Solution: just pop the two largest from the heap(negative values to make it a max heap) and just add whatever remains until nothing is left.

K Closest Points to Origin - medium

Summary: you have an array of points with x,y coordinates and an integer k. return the k closest points to the origin

Solution: u can just go through the array, calculate the distance and just add a new entry to the min heap, and just pop it until the kth one is out.

Kth Largest Element in an Array - medium

Summary: u have an array, return the kth largest one.

Solution: just heapify the array( make it negative to be a max heap) and just pop it k times.

Task Scheduler - medium

Summary: u have an array of cpu tasks. each cpu interval can be idol or complete one task. there has to be a gap of at least n intervals between two tasks with the same letter name. return the minimum number of cpu cycles to complete all tasks.

Solution: make a counter that counts the frequency of all the letters, then go and put them into a max heap. You dont need to do it with the letters, the frequency is enough since once u use a task, u put it in the queue instead of back in the heap. Declare a queue that takes [freq, available time] and everytime u pop the heap, u put it in the queue if there is enough tasks and update what time the task becomes available again and then increment the time.

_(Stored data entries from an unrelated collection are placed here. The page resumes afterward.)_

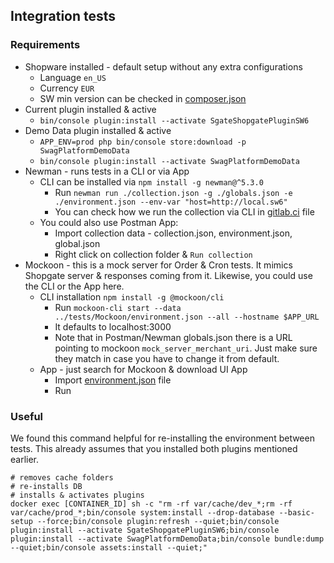 ## Integration tests

### Requirements

- Shopware installed - default setup without any extra configurations
    - Language `en_US`
    - Currency `EUR`
    - SW min version can be checked in [composer.json](../composer.json)
- Current plugin installed & active
    - `bin/console plugin:install --activate SgateShopgatePluginSW6`
- Demo Data plugin installed & active
    - `APP_ENV=prod php bin/console store:download -p SwagPlatformDemoData`
    - `bin/console plugin:install --activate SwagPlatformDemoData`
- Newman - runs tests in a CLI or via App
    - CLI can be installed via `npm install -g newman@^5.3.0`
        - Run `newman run ./collection.json -g ./globals.json -e ./environment.json --env-var "host=http://local.sw6"`
        - You can check how we run the collection via CLI in [gitlab.ci](../.gitlab-ci.yml) file
    - You could also use Postman App:
        - Import collection data - collection.json, environment.json, global.json
        - Right click on collection folder & `Run collection`
- Mockoon - this is a mock server for Order & Cron tests. It mimics Shopgate server & responses coming from it.
  Likewise, you could use the CLI or the App here.
    - CLI installation `npm install -g @mockoon/cli`
        - Run `mockoon-cli start --data ../tests/Mockoon/environment.json --all --hostname $APP_URL`
        - It defaults to localhost:3000
        - Note that in Postman/Newman globals.json there is a URL pointing to mockoon `mock_server_merchant_uri`. Just
          make sure they match in case you have to change it from default.
    - App - just search for Mockoon & download UI App
        - Import [environment.json](Mockoon/environment.json) file
        - Run

### Useful

We found this command helpful for re-installing the environment between tests. This already assumes that you installed
both plugins mentioned earlier.

```shell
# removes cache folders
# re-installs DB
# installs & activates plugins
docker exec [CONTAINER_ID] sh -c "rm -rf var/cache/dev_*;rm -rf var/cache/prod_*;bin/console system:install --drop-database --basic-setup --force;bin/console plugin:refresh --quiet;bin/console plugin:install --activate SgateShopgatePluginSW6;bin/console plugin:install --activate SwagPlatformDemoData;bin/console bundle:dump --quiet;bin/console assets:install --quiet;"
```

Find Median From Data Stream - hard

Summary: you have a data stream, u need to return the median of the stream at O(1) time.

Solution: keep two heaps, one max and one min and divide the list of the numbers into the two. For median just return the top of whichever heap is longer, or both and take the median. When adding the numbers to the heap, if the differnce in length gets more than one, rebalance by popping from the longer one and then add it to the shorter one.